The showdown between Ken Livingstone and Boris Johnson kept us busy in the spring. The union-backed Sack Boris campaign spent thousands on some clever railcard wallet-themed election material, which claimed that public transport in the capital had suffered under the Tory mayor.

Not true, we found. We stuck to that view despite howls of protest from the Livingstone camp, and also raised doubts about Ken Livingstone’s ability to deliver on his promise to cut fares.

The wallets with the dodgy claims immediately disappeared from the streets, and Boris was returned to office.

But it wasn’t all one-way traffic. We poured cold water over Boris’s claims to have boosted the numbers of policement in the capital.

The mayor promised us that officer numbers would remain constant in his second term, but he has failed to keep his word.

Thinner blue line

Nationally, police numbers were being cut too, but the government moved heaven and earth to avoid saying that.

Was it only really a 6 per cent cut, as Theresa May suggested? Were police forces really managing to handle the cuts without cutting frontline staff? Was it true, as David Cameron said, that the numbers of neighbourhood officers has soared?

No, no, and no.

Not working programmes

We had our doubts from the start about the Work Programme – the Government’s Big Idea about how to get people off benefits and back to work.

Back in July, we first raised the question of whether the scheme was actually on course to do more harm than good.
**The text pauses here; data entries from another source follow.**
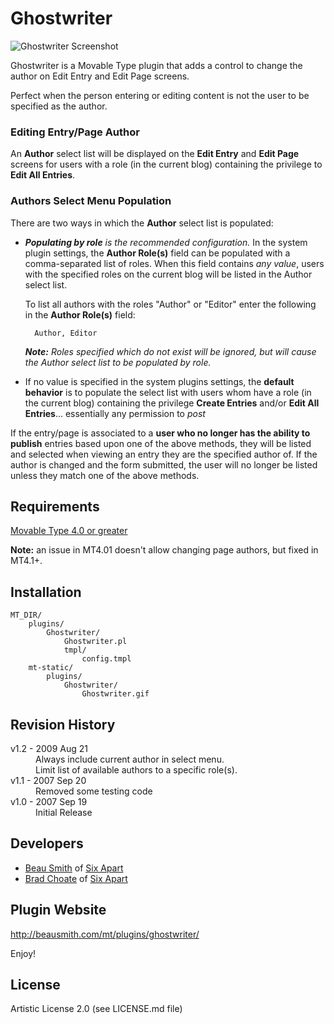 # Ghostwriter

![Ghostwriter Screenshot](http://github.com/beausmith/mt-plugin-ghostwriter/blob/master/screenshot.png?raw=true)

Ghostwriter is a Movable Type plugin that adds a control to change the author on Edit Entry and Edit Page screens.

Perfect when the person entering or editing content is not the user to be specified as the author.

### Editing Entry/Page Author

An **Author** select list will be displayed on the **Edit Entry** and **Edit Page** screens for users with a role (in the current blog) containing the privilege to **Edit All Entries**.

### Authors Select Menu Population

There are two ways in which the **Author** select list is populated:

* ***Populating by role** is the recommended configuration.* In the system plugin settings, the **Author Role(s)** field can be populated with a comma-separated list of roles. When this field contains *any value*, users with the specified roles on the current blog will be listed in the Author select list.

    To list all authors with the roles "Author" or "Editor" enter the following in the **Author Role(s)** field:
    
        Author, Editor

    ***Note:** Roles specified which do not exist will be ignored, but will cause the Author select list to be populated by role.*

* If no value is specified in the system plugins settings, the **default behavior** is to populate the select list with users whom have a role (in the current blog) containing the privilege **Create Entries** and/or **Edit All Entries**... essentially any permission to *post*

If the entry/page is associated to a **user who no longer has the ability to publish** entries based upon one of the above methods, they will be listed and selected when viewing an entry they are the specified author of. If the author is changed and the form submitted, the user will no longer be listed unless they match one of the above methods.

## Requirements

[Movable Type 4.0 or greater](http://www.movabletype.com)

**Note:** an issue in MT4.01 doesn't allow changing page authors, but fixed in
MT4.1+.

## Installation

    MT_DIR/
        plugins/
            Ghostwriter/
                Ghostwriter.pl
                tmpl/
                    config.tmpl
        mt-static/
            plugins/
                Ghostwriter/
                    Ghostwriter.gif

## Revision History

<dl>
    <dt>v1.2 - 2009 Aug 21</dt>
    <dd>Always include current author in select menu.<br />
        Limit list of available authors to a specific role(s).</dd>
    <dt>v1.1 - 2007 Sep 20</dt>
    <dd>Removed some testing code</dd>
    <dt>v1.0 - 2007 Sep 19</dt>
    <dd>Initial Release</dd>
</dl>

## Developers

* [Beau Smith](http://beausmith.com) of [Six Apart](http://www.sixapart.com)
* [Brad Choate](http://bradchoate.com) of [Six Apart](http://www.sixapart.com)


## Plugin Website

<http://beausmith.com/mt/plugins/ghostwriter/>

Enjoy!

## License

Artistic License 2.0 (see LICENSE.md file)

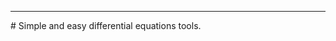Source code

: <p align="center><img src="ahmath.png" alt="ahmath-logo" /></p>
<hr>
# Simple and easy differential equations tools.
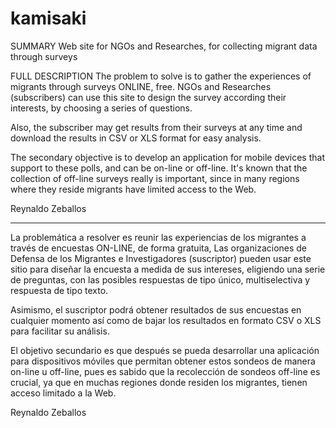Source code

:kamisaki
========

SUMMARY
Web site for NGOs and Researches, for collecting migrant data through surveys 

FULL DESCRIPTION 
The problem to solve is to gather the experiences of migrants through surveys 
ONLINE, free. NGOs and Researches (subscribers) can use this site to design the 
survey according their interests, by choosing a series of questions.

Also, the subscriber may get results from their surveys at any time and download 
the results in CSV or XLS format for easy analysis.

The secondary objective is to develop an application for mobile devices that 
support to these polls, and can be on-line or off-line. It's known that the 
collection of off-line surveys really is important, since in many regions where 
they reside migrants have limited access to the Web.

Reynaldo Zeballos

--------------------------

La problemática a resolver es reunir las experiencias de los migrantes a través de
encuestas ON-LINE, de forma gratuita, Las organizaciones de Defensa de los
Migrantes e Investigadores (suscriptor) pueden usar este sitio para diseñar la encuesta a 
medida de sus intereses, eligiendo una serie de preguntas, con las posibles 
respuestas de tipo único, multiselectiva y respuesta de tipo texto.

Asimismo, el suscriptor podrá obtener resultados de sus encuestas en cualquier momento
así como de bajar los resultados en formato CSV o XLS para facilitar su análisis.

El objetivo secundario es que después se pueda desarrollar una aplicación para dispositivos
móviles que permitan obtener estos sondeos de manera on-line u off-line, pues es sabido que
la recolección de sondeos off-line es crucial, ya que en muchas regiones donde residen los
migrantes, tienen acceso limitado a la Web.

Reynaldo Zeballos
Our misgivings deepened in October when leaked figures suggested that A4E, one of the companies commissioned by the government, were failing to hit their minimum targets. This provoked an angry response from A4E’s founder and former chairman Emma Harrison, who said our numbers were wrong and misleading.

Unfortunately for everyone, they weren’t. The first official figures out last month showed that every private sector provider had failed to hit the minimum targets specified by the government.

Nevertheless, the government could claim to have kept one of its key promises on employment – to create jobs in the private sector that would make up for public sector cuts.

In October Mr Cameron said new private sector jobs since the election had hit the one million mark.

Well…all right. But only if you start counting before the actual date of the election, and only if you include nearly 200,000 further education workers who were suddenly counted as private sector.

The PM also said a quarter of a million more women were in work than at the time of the election. But he was 60,000 out, and failed to mention the fact that female unemployment was going up too.

Rude bad health

This week the UK Statistics Authority wrote to ministers asking them to stop saying that the NHS budget has gone up in real terms in the last years.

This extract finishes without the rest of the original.